Understanding RAID levels

Why is RAID so difficult to understand? Probably because the algorithms are pretty complex and there are so many levels to RAID. Possibly because it sounds complicated, most likely because it’s too easy to get lost in the details and not understand the basic logic.

Today I’m going to explain the basic logic used in the most popular forms of RAID. This is not a perfect mathematical representation but should help the technical understand an overview of what is happening within the technology.

This is not designed as a technical specification, it’s not designed as a guide on how to build your own RAID. This is simply the fuzzy maths that make RAID more understandable to the project manager, or network administrator who isn’t directly involved in storage but has a technical background.

XOR

XOR is something we have to briefly touch here, the basic principle is that if two things are identical then it produces a 0 whereas if they are different it produces a 1.

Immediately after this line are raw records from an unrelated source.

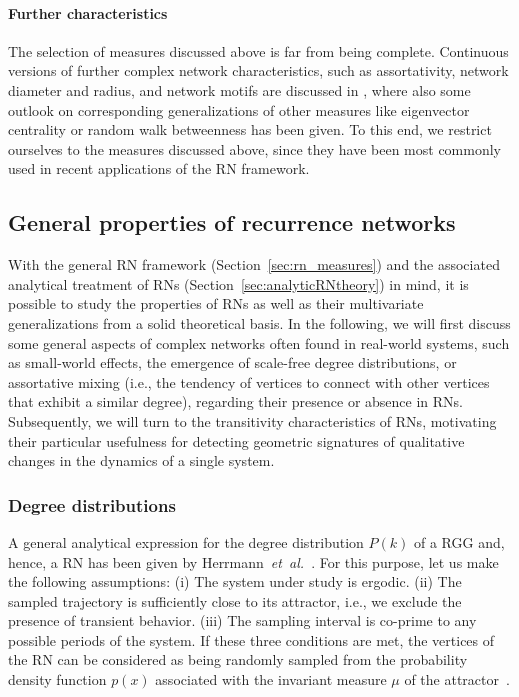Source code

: \paragraph{Further characteristics}

The selection of measures discussed above is far from being complete. Continuous versions of further complex network characteristics, such as assortativity, network diameter and radius, and network motifs are discussed in \cite{Donges2012}, where also some outlook on corresponding generalizations of other measures like eigenvector centrality or random walk betweenness has been given. To this end, we restrict ourselves to the measures discussed above, since they have been most commonly used in recent applications of the RN framework.

		 	 		 
	\subsection{General properties of recurrence networks}
		With the general RN framework (Section~\ref{sec:rn_measures}) and the associated analytical treatment of RNs (Section~\ref{sec:analyticRNtheory}) in mind, it is possible to study the properties of RNs as well as their multivariate generalizations from a solid theoretical basis. In the following, we will first discuss some general aspects of complex networks often found in real-world systems, such as small-world effects, the emergence of scale-free degree distributions, or assortative mixing (i.e., the tendency of vertices to connect with other vertices that exhibit a similar degree), regarding their presence or absence in RNs. Subsequently, we will turn to the transitivity characteristics of RNs, motivating their particular usefulness for detecting geometric signatures of qualitative changes in the dynamics of a single system. %
        
       		\subsubsection{Degree distributions} \label{sec:scaling}
		A general analytical expression for the degree distribution $P(k)$ of a RGG and, hence, a RN has been given by Herrmann~\textit{et~al.}~\cite{Herrmann2003}. For this purpose, let us make the following assumptions: (i) The system under study is ergodic. (ii) The sampled trajectory is sufficiently close to its attractor, i.e., we exclude the presence of transient behavior. (iii) The sampling interval is co-prime to any possible periods of the system. If these three conditions are met, the vertices of the RN can be considered as being randomly sampled from the probability density function $p(x)$ associated with the invariant measure $\mu$ of the attractor~\cite{Eckmann1985}.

1 and 1 is 0, 1 and 0 is 1, 0 and 1 is 1, 0 and 0 is 0. That’s all you need to know right now.

RAID 0

RAID 0 is simple, it’s multiple disks with information spread over them. The more disks you have the more information you can store. If one disk dies you lose your RAID array.

Drive A	Drive B
1	0
1	1
1	0
0	0
0	1

Space = number of drives * drive space

Two one terabyte drives equate to two terabytes of usable storage; 2TB = 2 * 1TB.

RAID 1

When we get to RAID 1 things become more based on redundancy instead of storage space. You have your data directly duplicated on two separate locations. Every write happens twice and every read happens once, you can see an increase in performance as data can be read from two places simultaneously.

Drive A	Drive B
1	1
1	1
0	0
0	0
1	1

Space = (number of drives * drive space) / 2

Two one terabyte drives equate to one terabytes of usable storage; 1TB = (2 * 1TB)/2.

RAID 5

RAID 5 is a way to ensure data safety without losing out on all your disk space. The drives have distributed parity which basically means that each drive carries a bit of information to restore the other drives. In a three drive array the each drive carries two thirds data and one third information to restore the other drives; effectively meaning that if you lose a drive out of a three drive array there is enough information to recover the array from the data held on the other drives.

So, how does parity work? If 1 XOR 0 is 1 and you lose the 0 you know that it takes a 0 and a 1 XOR’d to get 1. This is how you can recover a whole drive from the parts remaining in the array. Simple fuzzy maths that explains the concept for you.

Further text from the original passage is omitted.